Just a short walk from Sedlac is the village of Kutna Hora.  Located here is a Plague Column.  I have seen  several of these through out Europe.  This one was built as a reminder of the death from the plague of the early 1700's.  There is a statue of Mary on top of the column as on many Plague columns.  Many of these columns were built to honor Mary in hopes for protection from other plagues.  


Trinity Monument - Prague, Czech Republic







The Trinity Monument is another Plague Column in the Czech Republic.  This one is located in Prague's Lesser Town Square.   At one time there was a pillory and gallows here.  So this square is historically associated with death.  But now there is a monument here that memorialized the end of a disease that plagued the city of Prague.  After the outbreak of the early 1700's was finally under control, the city erected this Plague Column.

Pestsäule - Plague Column - Vienna Austria




The Trinity Column in Vienna is located on Graben, one of the main streets in the inner city.  It is one of the better know Plague Columns in Europe.  It was built after the great epidemic of 1679 and is one of the cities great pieces of art often compared to the work of Bernini in Rome.  While I was in Vienna I was not worried about the plague.  My luggage was lost and never arrived.  So I was concerned with buying underwear in a city where I did not speak the language.   I took photos of the monument without really knowing what it represented until I returned home and was doing research on my photos.   At the time of the plague the Habsburg emperor Leopold I fled the city but vowed to erect a mercy column if the epidemic would end. 

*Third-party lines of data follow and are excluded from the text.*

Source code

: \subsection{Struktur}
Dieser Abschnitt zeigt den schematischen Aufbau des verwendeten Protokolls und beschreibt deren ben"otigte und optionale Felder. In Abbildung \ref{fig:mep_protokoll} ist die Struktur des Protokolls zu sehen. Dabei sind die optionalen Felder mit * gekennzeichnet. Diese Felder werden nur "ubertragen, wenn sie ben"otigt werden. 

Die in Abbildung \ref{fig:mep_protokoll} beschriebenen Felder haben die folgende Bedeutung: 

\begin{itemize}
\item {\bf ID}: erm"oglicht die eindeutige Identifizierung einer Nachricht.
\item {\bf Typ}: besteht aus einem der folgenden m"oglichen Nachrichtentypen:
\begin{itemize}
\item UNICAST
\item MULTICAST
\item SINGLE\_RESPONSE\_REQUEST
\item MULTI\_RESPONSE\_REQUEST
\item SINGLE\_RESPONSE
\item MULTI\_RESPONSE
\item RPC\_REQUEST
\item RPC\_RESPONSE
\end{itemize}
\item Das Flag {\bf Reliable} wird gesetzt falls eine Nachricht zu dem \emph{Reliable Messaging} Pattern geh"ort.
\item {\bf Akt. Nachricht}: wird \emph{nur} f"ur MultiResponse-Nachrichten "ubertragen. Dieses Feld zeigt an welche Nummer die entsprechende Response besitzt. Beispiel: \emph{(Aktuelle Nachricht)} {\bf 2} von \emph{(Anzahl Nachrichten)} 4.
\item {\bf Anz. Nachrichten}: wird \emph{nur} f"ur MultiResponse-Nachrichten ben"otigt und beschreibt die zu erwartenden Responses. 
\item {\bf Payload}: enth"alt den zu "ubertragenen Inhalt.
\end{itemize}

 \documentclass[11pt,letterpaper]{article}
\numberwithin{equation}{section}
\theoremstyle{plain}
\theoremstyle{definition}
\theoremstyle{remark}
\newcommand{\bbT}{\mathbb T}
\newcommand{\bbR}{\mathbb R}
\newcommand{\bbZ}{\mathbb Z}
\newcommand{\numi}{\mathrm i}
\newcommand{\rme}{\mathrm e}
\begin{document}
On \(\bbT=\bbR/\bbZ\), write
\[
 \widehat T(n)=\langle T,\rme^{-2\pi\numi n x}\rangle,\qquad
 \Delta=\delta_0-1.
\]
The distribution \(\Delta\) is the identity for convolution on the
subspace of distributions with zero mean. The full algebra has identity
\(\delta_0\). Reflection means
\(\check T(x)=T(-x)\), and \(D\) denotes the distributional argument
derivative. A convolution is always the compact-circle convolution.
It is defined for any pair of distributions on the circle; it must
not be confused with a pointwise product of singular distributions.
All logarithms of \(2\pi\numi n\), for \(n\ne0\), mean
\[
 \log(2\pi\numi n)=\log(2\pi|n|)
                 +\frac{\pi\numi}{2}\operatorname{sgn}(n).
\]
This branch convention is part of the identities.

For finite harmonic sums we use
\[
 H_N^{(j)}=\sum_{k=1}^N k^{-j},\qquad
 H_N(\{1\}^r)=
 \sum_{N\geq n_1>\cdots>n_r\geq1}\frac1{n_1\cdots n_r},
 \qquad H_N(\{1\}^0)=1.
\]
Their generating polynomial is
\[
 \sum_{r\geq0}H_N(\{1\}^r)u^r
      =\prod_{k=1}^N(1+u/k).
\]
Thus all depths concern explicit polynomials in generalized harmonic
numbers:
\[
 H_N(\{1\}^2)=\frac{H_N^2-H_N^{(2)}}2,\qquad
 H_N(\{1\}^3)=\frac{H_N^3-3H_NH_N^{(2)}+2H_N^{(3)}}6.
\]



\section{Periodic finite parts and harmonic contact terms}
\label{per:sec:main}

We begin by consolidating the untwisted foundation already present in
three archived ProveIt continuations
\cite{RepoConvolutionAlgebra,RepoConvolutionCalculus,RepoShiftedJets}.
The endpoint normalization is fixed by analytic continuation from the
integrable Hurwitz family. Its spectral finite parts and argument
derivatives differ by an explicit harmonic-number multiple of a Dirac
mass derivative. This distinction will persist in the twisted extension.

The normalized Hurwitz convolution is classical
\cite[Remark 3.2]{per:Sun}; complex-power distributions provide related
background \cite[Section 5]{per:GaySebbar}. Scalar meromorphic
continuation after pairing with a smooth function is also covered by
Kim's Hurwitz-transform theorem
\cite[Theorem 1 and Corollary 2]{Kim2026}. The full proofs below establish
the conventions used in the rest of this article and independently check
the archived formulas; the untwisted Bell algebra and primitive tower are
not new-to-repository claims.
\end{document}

.These churches and monuments were erected to memorialize the loss from the great plagues that challenged the western world in their time. They were also created to ask forgiveness for the sins they felt lead to these plagues and in hopes to protect their people from future epidemics. After the horrors of 9/11 we have build great monuments and displayed pieces of the World Trade Center in our major cities across the country. We have one here in Baltimore. In New York we have build a towering sky scraper complex to replace and memorialize the original World Trade Center. I am wondering tonight what will happen at the end of the current world wide pandemic. Will we be inspired to create art and memorial fountains to remember it? Will we learn from our greed and hoarding that is harming us now? Will our current leaders promise to build memorials to our sacrificies. Or will they build great monuments to themselves to brag about their self imagined great accomplishments in fighting this enemy? We will survive. We will recover. But will we learn from our mistakes?